[Records excerpted from a collection]
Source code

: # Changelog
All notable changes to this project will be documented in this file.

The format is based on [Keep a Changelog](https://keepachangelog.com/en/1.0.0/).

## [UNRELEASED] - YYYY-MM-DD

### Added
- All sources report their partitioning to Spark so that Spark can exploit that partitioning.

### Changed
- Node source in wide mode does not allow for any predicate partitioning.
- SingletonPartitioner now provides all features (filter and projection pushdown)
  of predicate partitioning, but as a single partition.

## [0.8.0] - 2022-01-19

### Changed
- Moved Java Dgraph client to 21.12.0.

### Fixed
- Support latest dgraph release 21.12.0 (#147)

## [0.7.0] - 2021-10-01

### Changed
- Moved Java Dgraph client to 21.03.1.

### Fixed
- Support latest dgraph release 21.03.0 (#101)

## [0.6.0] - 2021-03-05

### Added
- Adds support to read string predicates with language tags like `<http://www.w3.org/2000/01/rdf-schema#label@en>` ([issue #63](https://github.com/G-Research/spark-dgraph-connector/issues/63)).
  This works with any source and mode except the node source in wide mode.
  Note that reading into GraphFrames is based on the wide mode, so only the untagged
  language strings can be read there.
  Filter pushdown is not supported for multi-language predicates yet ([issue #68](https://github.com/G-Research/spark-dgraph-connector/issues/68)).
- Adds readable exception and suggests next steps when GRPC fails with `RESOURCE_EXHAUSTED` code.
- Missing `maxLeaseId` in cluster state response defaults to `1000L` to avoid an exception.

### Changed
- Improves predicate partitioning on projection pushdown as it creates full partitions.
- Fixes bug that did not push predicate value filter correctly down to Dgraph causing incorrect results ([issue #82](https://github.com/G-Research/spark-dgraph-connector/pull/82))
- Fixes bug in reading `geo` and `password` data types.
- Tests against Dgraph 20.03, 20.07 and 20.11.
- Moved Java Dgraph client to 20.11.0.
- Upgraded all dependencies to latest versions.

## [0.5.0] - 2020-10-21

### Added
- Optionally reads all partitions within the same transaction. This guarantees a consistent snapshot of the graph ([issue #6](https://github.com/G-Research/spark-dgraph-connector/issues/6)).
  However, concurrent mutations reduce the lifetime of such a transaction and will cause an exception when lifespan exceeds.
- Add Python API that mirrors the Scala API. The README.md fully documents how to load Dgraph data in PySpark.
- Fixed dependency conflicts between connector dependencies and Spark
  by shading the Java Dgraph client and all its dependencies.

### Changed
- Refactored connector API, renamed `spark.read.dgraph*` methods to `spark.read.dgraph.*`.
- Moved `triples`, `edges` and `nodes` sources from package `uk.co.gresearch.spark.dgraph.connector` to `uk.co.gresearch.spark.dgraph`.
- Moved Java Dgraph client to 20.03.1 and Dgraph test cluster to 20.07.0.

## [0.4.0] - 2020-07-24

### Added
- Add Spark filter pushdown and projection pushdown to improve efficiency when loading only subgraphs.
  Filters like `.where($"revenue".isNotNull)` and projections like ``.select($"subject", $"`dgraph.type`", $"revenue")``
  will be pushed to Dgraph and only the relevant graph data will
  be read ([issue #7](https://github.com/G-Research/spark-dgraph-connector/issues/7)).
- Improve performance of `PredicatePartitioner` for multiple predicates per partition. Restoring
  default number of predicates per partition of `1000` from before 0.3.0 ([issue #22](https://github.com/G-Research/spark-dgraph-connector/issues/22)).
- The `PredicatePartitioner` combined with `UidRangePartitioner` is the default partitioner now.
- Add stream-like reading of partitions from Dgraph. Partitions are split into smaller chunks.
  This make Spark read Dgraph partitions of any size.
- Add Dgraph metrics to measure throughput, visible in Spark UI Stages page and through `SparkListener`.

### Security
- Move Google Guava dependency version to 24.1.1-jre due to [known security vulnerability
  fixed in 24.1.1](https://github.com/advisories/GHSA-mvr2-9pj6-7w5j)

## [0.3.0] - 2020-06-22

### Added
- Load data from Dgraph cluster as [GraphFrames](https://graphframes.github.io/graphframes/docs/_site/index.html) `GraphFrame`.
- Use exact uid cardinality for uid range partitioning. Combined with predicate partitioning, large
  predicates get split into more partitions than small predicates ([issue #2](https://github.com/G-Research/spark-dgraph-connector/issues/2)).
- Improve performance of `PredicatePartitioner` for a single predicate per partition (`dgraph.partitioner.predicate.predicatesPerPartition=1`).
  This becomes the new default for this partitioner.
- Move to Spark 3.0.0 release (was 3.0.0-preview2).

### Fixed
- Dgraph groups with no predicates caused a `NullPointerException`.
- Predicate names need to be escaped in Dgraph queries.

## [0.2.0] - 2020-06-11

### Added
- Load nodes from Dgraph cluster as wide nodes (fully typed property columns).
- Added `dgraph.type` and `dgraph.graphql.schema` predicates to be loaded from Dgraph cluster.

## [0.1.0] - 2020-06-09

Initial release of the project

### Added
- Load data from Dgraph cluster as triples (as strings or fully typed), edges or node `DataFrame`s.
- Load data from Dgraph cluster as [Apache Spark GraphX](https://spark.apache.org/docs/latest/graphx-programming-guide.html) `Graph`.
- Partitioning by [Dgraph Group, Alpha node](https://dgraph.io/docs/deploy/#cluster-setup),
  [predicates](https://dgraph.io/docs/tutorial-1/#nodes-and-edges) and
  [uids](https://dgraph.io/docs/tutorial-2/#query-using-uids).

--

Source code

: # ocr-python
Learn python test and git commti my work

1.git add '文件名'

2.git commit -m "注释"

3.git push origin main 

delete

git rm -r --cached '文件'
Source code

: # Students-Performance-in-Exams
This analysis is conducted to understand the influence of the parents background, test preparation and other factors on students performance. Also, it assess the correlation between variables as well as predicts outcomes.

#### Exercise brief
Filter the entries above and return only the lines holding "when".

#### Response to the task
- Adds readable exception and suggests next steps when GRPC fails with `RESOURCE_EXHAUSTED` code.
  However, concurrent mutations reduce the lifetime of such a transaction and will cause an exception when lifespan exceeds.
- Add Spark filter pushdown and projection pushdown to improve efficiency when loading only subgraphs.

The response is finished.